Greg Bryan/Arizona Daily Star

Republican Tucson City Councilman Steve Kozachik is jumping party lines to help Democrat Ron Barber in his special election campaign.

And Kozachik is once again proposing all candidates — Republicans and Democrats alike — step aside and let Barber complete the term of Rep. Gabrielle Giffords, who resigned last month to focus on her recovery from being shot in the head in an assassination attempt on Jan. 8, 2011.

But it doesn’t look like his idea has much of a chance of gaining traction. All five Republican candidates have confirmed they'll stay in the race. The field includes Frank Antenori, Jesse Kelly, Dave Sitton, John Lervold and Martha McSally.

Letting Barber run totally unopposed would prevent voters from getting to know who Barber is and where he stands on issues, said Sam Stone, spokesman for McSally.

“He could essentially sit at home for the next couples of months and nobody would have any idea,” Stone said. “The voters need to know who they are sending and where he stands.”

At a critical time for the nation, voters deserve to be able to choose who can best be their voice in Washington D.C., said Sitton in an emailed statement.

"I won't stand down now, nor will I stand down when fighting for our community's values in Washington," Sitton said.

Lervold said there's "no chance" he's stepping down.

"If the "anointed" person is, in fact, the best person for the job and the person the constituents want, they will vote for him," Lervold said in an email.

Barber ended weeks of speculation by announcing Thursday that he'll run in the special election. Kozachik said Barber called him Friday morning to thank him for proposing his idea earlier this year then asked him if he would join his campaign’s steering committee. Kozachik agreed to help in any way he can.

Kozachik said the principal behind the proposal to allow Barber to run unopposed is logical. By letting Barber win the special election and complete the term, the five Republican candidates who have announced intentions to run in the special election can focus on battling it out in the August primary for the November general election in the new Congressional District 2.

Giffords’ staff has been handling constituent issues in her absence and the community should honor their hard work by letting Barber finish the term, he said. 

“If these guys really cared about the constituents they are about to serve they ought to recognize what I’m suggesting makes intuitive sense,” Kozachik said. “People are trying to win this seat and run on some phony incumbency idea in a district that is not even going to exist at the end of the year.”

Kozachik has already begun to receive blowback from fellow Republicans but said he doesn’t care.
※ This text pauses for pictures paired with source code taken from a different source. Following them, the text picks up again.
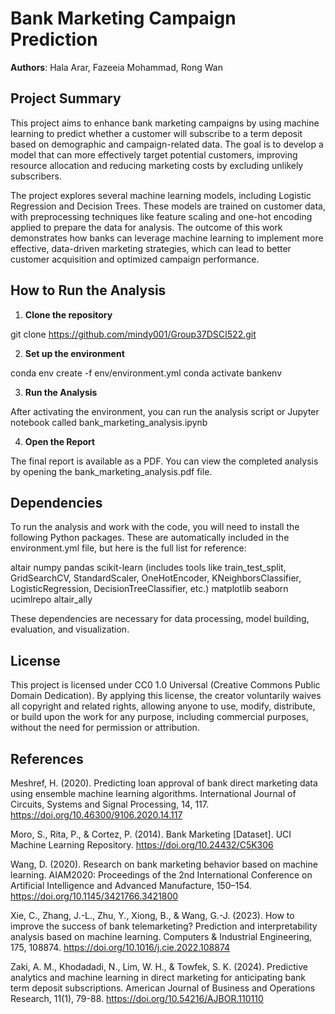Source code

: # Bank Marketing Campaign Prediction

**Authors**: Hala Arar, Fazeeia Mohammad, Rong Wan 

## Project Summary

This project aims to enhance bank marketing campaigns by using machine learning to predict whether a customer will subscribe to a term deposit based on demographic and campaign-related data. The goal is to develop a model that can more effectively target potential customers, improving resource allocation and reducing marketing costs by excluding unlikely subscribers.

The project explores several machine learning models, including Logistic Regression and Decision Trees. These models are trained on customer data, with preprocessing techniques like feature scaling and one-hot encoding applied to prepare the data for analysis. The outcome of this work demonstrates how banks can leverage machine learning to implement more effective, data-driven marketing strategies, which can lead to better customer acquisition and optimized campaign performance.


## How to Run the Analysis

1. **Clone the repository**

git clone https://github.com/mindy001/Group37DSCI522.git

2. **Set up the environment**

conda env create -f env/environment.yml
conda activate bankenv


3. **Run the Analysis**

After activating the environment, you can run the analysis script or Jupyter notebook called bank_marketing_analysis.ipynb

4. **Open the Report**

The final report is available as a PDF. You can view the completed analysis by opening the bank_marketing_analysis.pdf file.

## Dependencies

To run the analysis and work with the code, you will need to install the following Python packages. These are automatically included in the environment.yml file, but here is the full list for reference:

altair
numpy
pandas
scikit-learn (includes tools like train_test_split, GridSearchCV, StandardScaler, OneHotEncoder, KNeighborsClassifier, LogisticRegression, DecisionTreeClassifier, etc.)
matplotlib
seaborn
ucimlrepo
altair_ally

These dependencies are necessary for data processing, model building, evaluation, and visualization.


## License

This project is licensed under CC0 1.0 Universal (Creative Commons Public Domain Dedication). By applying this license, the creator voluntarily waives all copyright and related rights, allowing anyone to use, modify, distribute, or build upon the work for any purpose, including commercial purposes, without the need for permission or attribution. 

## References

Meshref, H. (2020). Predicting loan approval of bank direct marketing data using ensemble machine learning algorithms. International Journal of Circuits, Systems and Signal Processing, 14, 117. https://doi.org/10.46300/9106.2020.14.117

Moro, S., Rita, P., & Cortez, P. (2014). Bank Marketing [Dataset]. UCI Machine Learning Repository. https://doi.org/10.24432/C5K306

Wang, D. (2020). Research on bank marketing behavior based on machine learning. AIAM2020: Proceedings of the 2nd International Conference on Artificial Intelligence and Advanced Manufacture, 150–154. https://doi.org/10.1145/3421766.3421800

Xie, C., Zhang, J.-L., Zhu, Y., Xiong, B., & Wang, G.-J. (2023). How to improve the success of bank telemarketing? Prediction and interpretability analysis based on machine learning. Computers & Industrial Engineering, 175, 108874. https://doi.org/10.1016/j.cie.2022.108874

Zaki, A. M., Khodadadi, N., Lim, W. H., & Towfek, S. K. (2024). Predictive analytics and machine learning in direct marketing for anticipating bank term deposit subscriptions. American Journal of Business and Operations Research, 11(1), 79-88. https://doi.org/10.54216/AJBOR.110110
Besides, he’s a moderate and aligns on many issues with Giffords, he said.

“I don’t think I’ll feel like a fish out of water at all,” he said about helping out during the Democratic campaign.

Asked if his proposal still makes sense considering that Barber has not ruled out running in the new district in the general election, Kozachik said his understanding from talking to Barber is that he plans to only run in the special election.